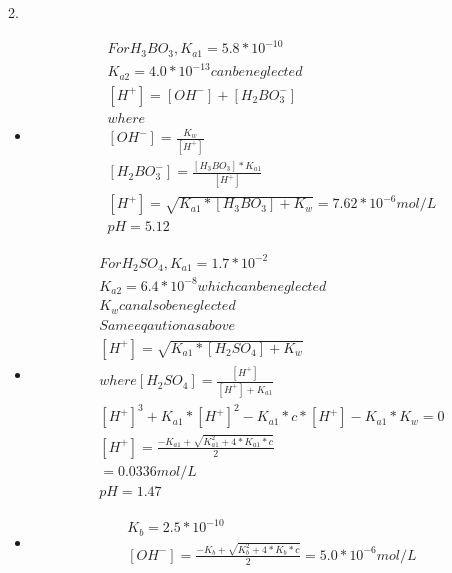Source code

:\documentclass{article}
\begin{document}
2.\begin{itemize}
    \item
    \begin{equation}
        \begin{multlined}
        For H_3BO_3, K_{a1} = 5.8*10^{-10}\\
        K_{a2} = 4.0*10^{-13} can be neglected\\
        \left[H^+\right] = \left[OH^-\right] + \left[H_2BO_3^-\right]\\
        where\\
        \left[OH^-\right] = \frac{K_w}{\left[H^+\right]}\\
        \left[H_2BO_3^-\right] = \frac{\left[H_3BO_3\right]*K_{a1}}{\left[H^+\right]}\\
        \left[H^+\right] = \sqrt{K_{a1}*\left[H_3BO_3\right] + K_w} = 7.62*10^{-6}mol/L\\
        pH = 5.12
        \end{multlined}
    \end{equation}
    \item
    \begin{equation}
        \begin{multlined}
            For H_2SO_4, K_{a1} = 1.7*10^{-2}\\
            K_{a2} = 6.4*10^{-8} which can be neglected\\
            K_w can also be neglected\\ 
            Same eqaution as above\\
            \left[H^+\right] = \sqrt{K_{a1}*\left[H_2SO_4\right] + K_w} \\
            where \left[H_2SO_4\right] = \frac{\left[H^+\right]}{\left[H^+\right] + K_{a1}}\\
            \left[H^+\right]^3+K_{a1}*\left[H^+\right]^2-K_{a1}*c*\left[H^+\right] - K_{a1}*K_{w} = 0\\
            \left[H^+\right] = \frac{-K_{a1}+\sqrt{K_{a1}^2+4*K_{a1}*c}}{2}\\
            = 0.0336 mol/L\\
            pH = 1.47
        \end{multlined}
    \end{equation}
    \item
    \begin{equation}
        \begin{multlined}
            K_b=2.5*10^{-10}\\
            \left[OH^-\right] = \frac{-K_b+\sqrt{K_b^2+4*K_b*c}}{2} = 5.0*10^{-6}mol/L\\

\end{multlined}
\end{equation}
\end{itemize}
\end{document}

*WORK TO BE COMPLETED*.
Transcribe exactly, starting at the line with "which can be neglected\\" and continuing through the last line of the data above; leave out all earlier lines.

*ANSWER TO THE EXERCISE*.
            K_{a2} = 6.4*10^{-8} which can be neglected\\
            K_w can also be neglected\\ 
            Same eqaution as above\\
            \left[H^+\right] = \sqrt{K_{a1}*\left[H_2SO_4\right] + K_w} \\
            where \left[H_2SO_4\right] = \frac{\left[H^+\right]}{\left[H^+\right] + K_{a1}}\\
            \left[H^+\right]^3+K_{a1}*\left[H^+\right]^2-K_{a1}*c*\left[H^+\right] - K_{a1}*K_{w} = 0\\
            \left[H^+\right] = \frac{-K_{a1}+\sqrt{K_{a1}^2+4*K_{a1}*c}}{2}\\
            = 0.0336 mol/L\\
            pH = 1.47
        \end{multlined}
    \end{equation}
    \item
    \begin{equation}
        \begin{multlined}
            K_b=2.5*10^{-10}\\
            \left[OH^-\right] = \frac{-K_b+\sqrt{K_b^2+4*K_b*c}}{2} = 5.0*10^{-6}mol/L\\

\end{multlined}
\end{equation}
\end{itemize}
\end{document}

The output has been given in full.